**Action item**
Please restate the data that follows word for word, with the pictures left out.

**Data to examine**
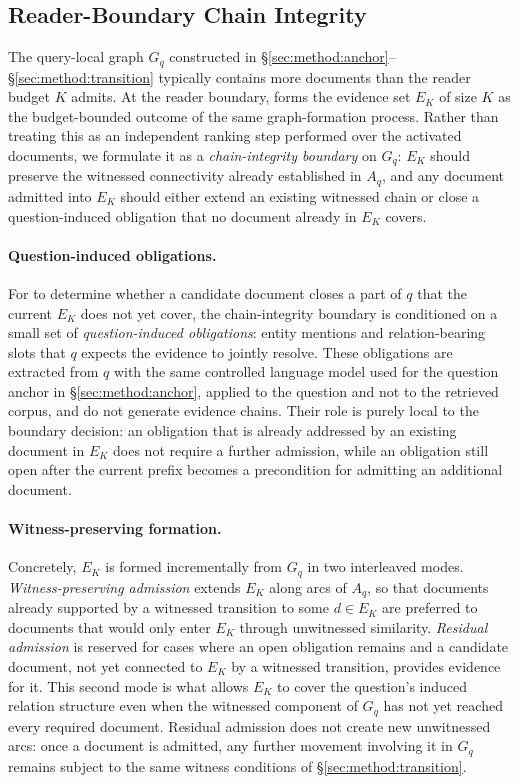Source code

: \subsection{Reader-Boundary Chain Integrity}
\label{sec:method:boundary}

The query-local graph $G_q$ constructed in
\S\ref{sec:method:anchor}--\S\ref{sec:method:transition} typically contains
more documents than the reader budget $K$ admits. At the reader boundary,
\methodname{} forms the evidence set $E_K$ of size $K$ as the
budget-bounded outcome of the same graph-formation process. Rather than
treating this as an independent ranking step performed over the activated
documents, we formulate it as a \emph{chain-integrity boundary} on $G_q$:
$E_K$ should preserve the witnessed connectivity already established in
$A_q$, and any document admitted into $E_K$ should either extend an
existing witnessed chain or close a question-induced obligation that no
document already in $E_K$ covers.

\paragraph{Question-induced obligations.}
For \methodname{} to determine whether a candidate document closes a part
of $q$ that the current $E_K$ does not yet cover, the chain-integrity
boundary is conditioned on a small set of \emph{question-induced
obligations}: entity mentions and relation-bearing slots that $q$ expects
the evidence to jointly resolve. These obligations are extracted from $q$
with the same controlled language model used for the question anchor in
\S\ref{sec:method:anchor}, applied to the question and not to the
retrieved corpus, and do not generate evidence chains. Their role is
purely local to the boundary decision: an obligation that is already
addressed by an existing document in $E_K$ does not require a further
admission, while an obligation still open after the current prefix
becomes a precondition for admitting an additional document.

\paragraph{Witness-preserving formation.}
Concretely, $E_K$ is formed incrementally from $G_q$ in two interleaved
modes. \emph{Witness-preserving admission} extends $E_K$ along arcs of
$A_q$, so that documents already supported by a witnessed transition to
some $d \in E_K$ are preferred to documents that would only enter $E_K$
through unwitnessed similarity. \emph{Residual admission} is reserved for
cases where an open obligation remains and a candidate document, not yet
connected to $E_K$ by a witnessed transition, provides evidence for it.
This second mode is what allows $E_K$ to cover the question's induced
relation structure even when the witnessed component of $G_q$ has not yet
reached every required document. Residual admission does not create new
unwitnessed arcs: once a document is admitted, any further movement
involving it in $G_q$ remains subject to the same witness conditions of
\S\ref{sec:method:transition}.

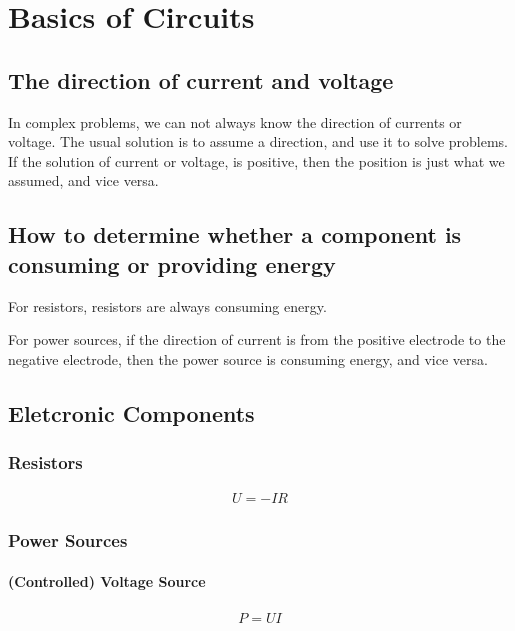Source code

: \chapter{Basics of Circuits}

\section{The direction of current and voltage}

In complex problems, we can not always know the direction of currents or voltage. The usual solution is to assume a direction, and use it to solve problems. If the solution of current or voltage, is positive, then the position is just what we assumed, and vice versa.

\section{How to determine whether a component is consuming or providing energy}

For resistors, resistors are always consuming energy.

For power sources, if the direction of current is from the positive electrode to the negative electrode, then the power source is consuming energy, and vice versa.

\section{Eletcronic Components}

\subsection{Resistors}

\begin{equation*}
  \begin{aligned}
    U = - I R
  \end{aligned}
\end{equation*}

\subsection{Power Sources}

\subsubsection{(Controlled) Voltage Source}

\begin{equation*}
  \begin{aligned}
    P = U I
  \end{aligned}
\end{equation*}

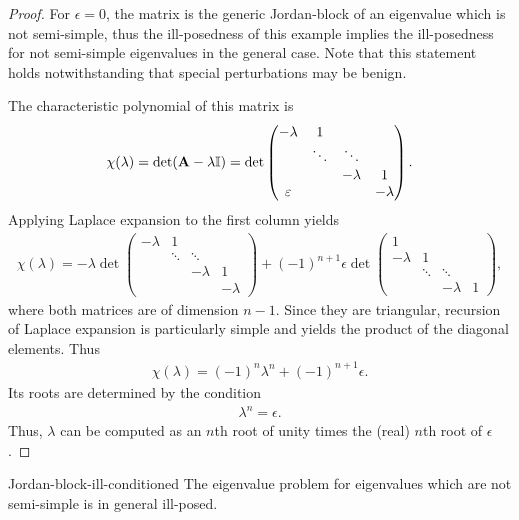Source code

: \begin{proof}
  For $\epsilon=0$, the matrix is the generic Jordan-block of an eigenvalue which is not semi-simple, thus the ill-posedness of this example implies the ill-posedness for not semi-simple eigenvalues in the general case. Note that this statement holds notwithstanding that special perturbations may be benign.

  The characteristic polynomial of this matrix is
  \begin{gather}
      \chi(\lambda) = \det(\mathbf A-\lambda\mathbb I)
      = \det\begin{pmatrix}
      -\lambda&1\\
        &\ddots&\ddots\\
        &&-\lambda&1\\
        \varepsilon &&&-\lambda
      \end{pmatrix}.
  \end{gather}
  Applying Laplace expansion to the first column yields
  \begin{gather}
      \chi(\lambda)
      = -\lambda \det\begin{pmatrix}
        -\lambda&1\\
        &\ddots&\ddots\\
        &&-\lambda&1\\
        &&&-\lambda
      \end{pmatrix}
      + (-1)^{n+1} \epsilon\det\begin{pmatrix}
        1 \\
        -\lambda &1\\
        &\ddots&\ddots\\
        &&-\lambda&1
      \end{pmatrix},
  \end{gather}
  where both matrices are of dimension $n-1$. Since they are triangular, recursion of Laplace expansion is particularly simple and yields the product of the diagonal elements. Thus
  \begin{gather}
      \chi(\lambda) = (-1)^n \lambda^n
      + (-1)^{n+1} \epsilon.
  \end{gather}
  Its roots are determined by the condition
  \begin{gather}
      \lambda^n = \epsilon.
  \end{gather}
  Thus, $\lambda$ can be computed as an $n$th root of unity times the (real) $n$th root of $\epsilon$.
\end{proof}

\begin{Theorem}{Jordan-block-ill-conditioned}
  The eigenvalue problem for eigenvalues which are not semi-simple is
  in general ill-posed.
\end{Theorem}

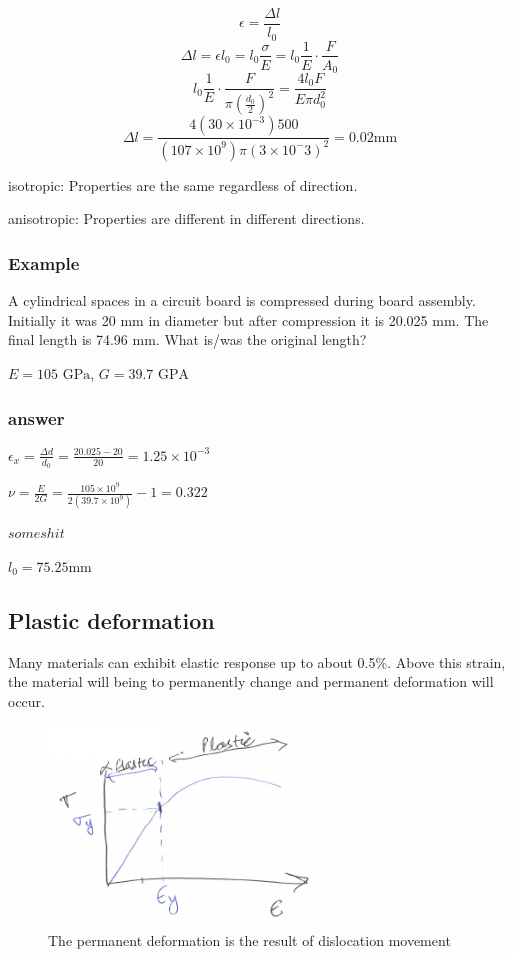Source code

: \documentclass{article}
\begin{document}
\[\epsilon = \frac{\Delta l}{l_0}\]
\[\Delta l = \epsilon l_0 = l_0 \frac{\sigma}{E} = l_0\frac{1}{E} \cdot \frac{F}{A_0}\]
\[l_0\frac{1}{E} \cdot \frac{F}{\pi (\frac{d_0}{2})^2} = \frac{4l_0 F}{E\pi d_0^2}\]
\[\Delta l = \frac{4(30 \times 10^{-3})500}{(107\times 10^9)\pi (3\times10^-3)^2} = 0.02 \si{\mm}\]

isotropic: Properties are the same regardless of direction.

anisotropic: Properties are different in different directions.

\subsubsection{Example}

A cylindrical spaces in a circuit board is compressed during board assembly. Initially it was 20 mm in diameter but after compression it is 20.025 mm. The final length is 74.96 mm. What is/was the original length?

$E = 105 \text{ GPa}$, $G = 39.7\text{ GPA}$

\subsubsection*{answer}

$\epsilon_x = \frac{\Delta d}{d_0} = \frac{20.025 - 20}{20} = 1.25 \times 10^{-3}$

$\nu = \frac{E}{2G} = \frac{105 \times 10^9}{2(39.7 \times 10^9)} -1 = 0.322$

$some shit$

$l_0 = 75.25\si{\milli\metre}$

\subsection{Plastic deformation}

Many materials can exhibit elastic response up to about 0.5\%. Above this strain, the material will being to permanently change and permanent deformation will occur.

\begin{figure}[H]
	\centering
	\includegraphics[width=0.66\textwidth]{assets/8cadff62.png}
	\caption{The permanent deformation is the result of dislocation movement}
\end{figure}
\end{document}
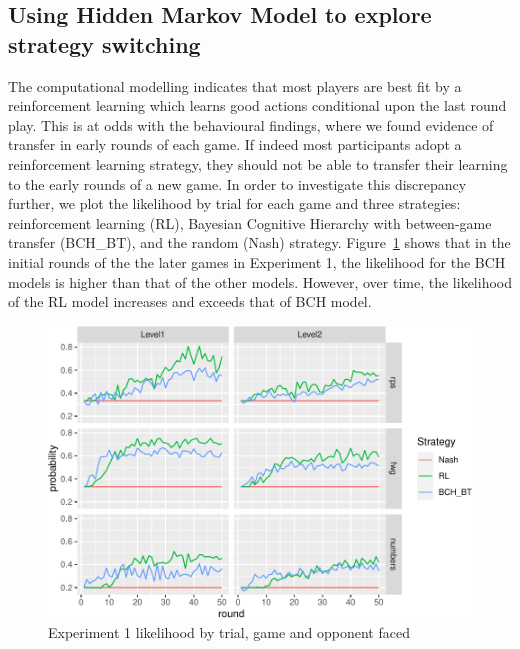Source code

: \documentclass[
  english,
  man,floatsintext]{apa6}
\begin{document}
\hypertarget{using-hidden-markov-model-to-explore-strategy-switching}{%
\subsection{Using Hidden Markov Model to explore strategy switching}\label{using-hidden-markov-model-to-explore-strategy-switching}}

The computational modelling indicates that most players are best fit by a reinforcement learning which learns good actions conditional upon the last round play. This is at odds with the behavioural findings, where we found evidence of transfer in early rounds of each game. If indeed most participants adopt a reinforcement learning strategy, they should not be able to transfer their learning to the early rounds of a new game. In order to investigate this discrepancy further, we plot the likelihood by trial for each game and three strategies: reinforcement learning (RL), Bayesian Cognitive Hierarchy with between-game transfer (BCH\_BT), and the random (Nash) strategy. Figure~\ref{fig:exp1-lik-by-tr} shows that in the initial rounds of the the later games in Experiment 1, the likelihood for the BCH models is higher than that of the other models. However, over time, the likelihood of the RL model increases and exceeds that of BCH model.

\begin{figure}

{\centering \includegraphics{paper_draft_2021_files/figure-latex/exp1-lik-by-tr-1} 

}

\caption{Experiment 1 likelihood by trial, game and opponent faced}\label{fig:exp1-lik-by-tr}
\end{figure}
\end{document}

**Completed task**
Source code

: \subsection{Reader-Boundary Chain Integrity}
\label{sec:method:boundary}

The query-local graph $G_q$ constructed in
\S\ref{sec:method:anchor}--\S\ref{sec:method:transition} typically contains
more documents than the reader budget $K$ admits. At the reader boundary,
\methodname{} forms the evidence set $E_K$ of size $K$ as the
budget-bounded outcome of the same graph-formation process. Rather than
treating this as an independent ranking step performed over the activated
documents, we formulate it as a \emph{chain-integrity boundary} on $G_q$:
$E_K$ should preserve the witnessed connectivity already established in
$A_q$, and any document admitted into $E_K$ should either extend an
existing witnessed chain or close a question-induced obligation that no
document already in $E_K$ covers.

\paragraph{Question-induced obligations.}
For \methodname{} to determine whether a candidate document closes a part
of $q$ that the current $E_K$ does not yet cover, the chain-integrity
boundary is conditioned on a small set of \emph{question-induced
obligations}: entity mentions and relation-bearing slots that $q$ expects
the evidence to jointly resolve. These obligations are extracted from $q$
with the same controlled language model used for the question anchor in
\S\ref{sec:method:anchor}, applied to the question and not to the
retrieved corpus, and do not generate evidence chains. Their role is
purely local to the boundary decision: an obligation that is already
addressed by an existing document in $E_K$ does not require a further
admission, while an obligation still open after the current prefix
becomes a precondition for admitting an additional document.

\paragraph{Witness-preserving formation.}
Concretely, $E_K$ is formed incrementally from $G_q$ in two interleaved
modes. \emph{Witness-preserving admission} extends $E_K$ along arcs of
$A_q$, so that documents already supported by a witnessed transition to
some $d \in E_K$ are preferred to documents that would only enter $E_K$
through unwitnessed similarity. \emph{Residual admission} is reserved for
cases where an open obligation remains and a candidate document, not yet
connected to $E_K$ by a witnessed transition, provides evidence for it.
This second mode is what allows $E_K$ to cover the question's induced
relation structure even when the witnessed component of $G_q$ has not yet
reached every required document. Residual admission does not create new
unwitnessed arcs: once a document is admitted, any further movement
involving it in $G_q$ remains subject to the same witness conditions of
\S\ref{sec:method:transition}.

Source code

: \chapter{Basics of Circuits}

\section{The direction of current and voltage}

In complex problems, we can not always know the direction of currents or voltage. The usual solution is to assume a direction, and use it to solve problems. If the solution of current or voltage, is positive, then the position is just what we assumed, and vice versa.

\section{How to determine whether a component is consuming or providing energy}

For resistors, resistors are always consuming energy.

For power sources, if the direction of current is from the positive electrode to the negative electrode, then the power source is consuming energy, and vice versa.

\section{Eletcronic Components}

\subsection{Resistors}

\begin{equation*}
  \begin{aligned}
    U = - I R
  \end{aligned}
\end{equation*}

\subsection{Power Sources}

\subsubsection{(Controlled) Voltage Source}

\begin{equation*}
  \begin{aligned}
    P = U I
  \end{aligned}
\end{equation*}

Source code

: \begin{proof}
  For $\epsilon=0$, the matrix is the generic Jordan-block of an eigenvalue which is not semi-simple, thus the ill-posedness of this example implies the ill-posedness for not semi-simple eigenvalues in the general case. Note that this statement holds notwithstanding that special perturbations may be benign.

  The characteristic polynomial of this matrix is
  \begin{gather}
      \chi(\lambda) = \det(\mathbf A-\lambda\mathbb I)
      = \det\begin{pmatrix}
      -\lambda&1\\
        &\ddots&\ddots\\
        &&-\lambda&1\\
        \varepsilon &&&-\lambda
      \end{pmatrix}.
  \end{gather}
  Applying Laplace expansion to the first column yields
  \begin{gather}
      \chi(\lambda)
      = -\lambda \det\begin{pmatrix}
        -\lambda&1\\
        &\ddots&\ddots\\
        &&-\lambda&1\\
        &&&-\lambda
      \end{pmatrix}
      + (-1)^{n+1} \epsilon\det\begin{pmatrix}
        1 \\
        -\lambda &1\\
        &\ddots&\ddots\\
        &&-\lambda&1
      \end{pmatrix},
  \end{gather}
  where both matrices are of dimension $n-1$. Since they are triangular, recursion of Laplace expansion is particularly simple and yields the product of the diagonal elements. Thus
  \begin{gather}
      \chi(\lambda) = (-1)^n \lambda^n
      + (-1)^{n+1} \epsilon.
  \end{gather}
  Its roots are determined by the condition
  \begin{gather}
      \lambda^n = \epsilon.
  \end{gather}
  Thus, $\lambda$ can be computed as an $n$th root of unity times the (real) $n$th root of $\epsilon$.
\end{proof}

\begin{Theorem}{Jordan-block-ill-conditioned}
  The eigenvalue problem for eigenvalues which are not semi-simple is
  in general ill-posed.
\end{Theorem}

Source code

: \documentclass{article}
\begin{document}
\[\epsilon = \frac{\Delta l}{l_0}\]
\[\Delta l = \epsilon l_0 = l_0 \frac{\sigma}{E} = l_0\frac{1}{E} \cdot \frac{F}{A_0}\]
\[l_0\frac{1}{E} \cdot \frac{F}{\pi (\frac{d_0}{2})^2} = \frac{4l_0 F}{E\pi d_0^2}\]
\[\Delta l = \frac{4(30 \times 10^{-3})500}{(107\times 10^9)\pi (3\times10^-3)^2} = 0.02 \si{\mm}\]

isotropic: Properties are the same regardless of direction.

anisotropic: Properties are different in different directions.

\subsubsection{Example}

A cylindrical spaces in a circuit board is compressed during board assembly. Initially it was 20 mm in diameter but after compression it is 20.025 mm. The final length is 74.96 mm. What is/was the original length?

$E = 105 \text{ GPa}$, $G = 39.7\text{ GPA}$

\subsubsection*{answer}

$\epsilon_x = \frac{\Delta d}{d_0} = \frac{20.025 - 20}{20} = 1.25 \times 10^{-3}$

$\nu = \frac{E}{2G} = \frac{105 \times 10^9}{2(39.7 \times 10^9)} -1 = 0.322$

$some shit$

$l_0 = 75.25\si{\milli\metre}$

\subsection{Plastic deformation}

Many materials can exhibit elastic response up to about 0.5\%. Above this strain, the material will being to permanently change and permanent deformation will occur.

\begin{figure}[H]
	\centering
	\includegraphics[width=0.66\textwidth]{assets/8cadff62.png}
	\caption{The permanent deformation is the result of dislocation movement}
\end{figure}
\end{document}
Source code

: \documentclass[
  english,
  man,floatsintext]{apa6}
\begin{document}
\hypertarget{using-hidden-markov-model-to-explore-strategy-switching}{%
\subsection{Using Hidden Markov Model to explore strategy switching}\label{using-hidden-markov-model-to-explore-strategy-switching}}

The computational modelling indicates that most players are best fit by a reinforcement learning which learns good actions conditional upon the last round play. This is at odds with the behavioural findings, where we found evidence of transfer in early rounds of each game. If indeed most participants adopt a reinforcement learning strategy, they should not be able to transfer their learning to the early rounds of a new game. In order to investigate this discrepancy further, we plot the likelihood by trial for each game and three strategies: reinforcement learning (RL), Bayesian Cognitive Hierarchy with between-game transfer (BCH\_BT), and the random (Nash) strategy. Figure~\ref{fig:exp1-lik-by-tr} shows that in the initial rounds of the the later games in Experiment 1, the likelihood for the BCH models is higher than that of the other models. However, over time, the likelihood of the RL model increases and exceeds that of BCH model.

\begin{figure}

{\centering \includegraphics{paper_draft_2021_files/figure-latex/exp1-lik-by-tr-1} 

}

\caption{Experiment 1 likelihood by trial, game and opponent faced}\label{fig:exp1-lik-by-tr}
\end{figure}
\end{document}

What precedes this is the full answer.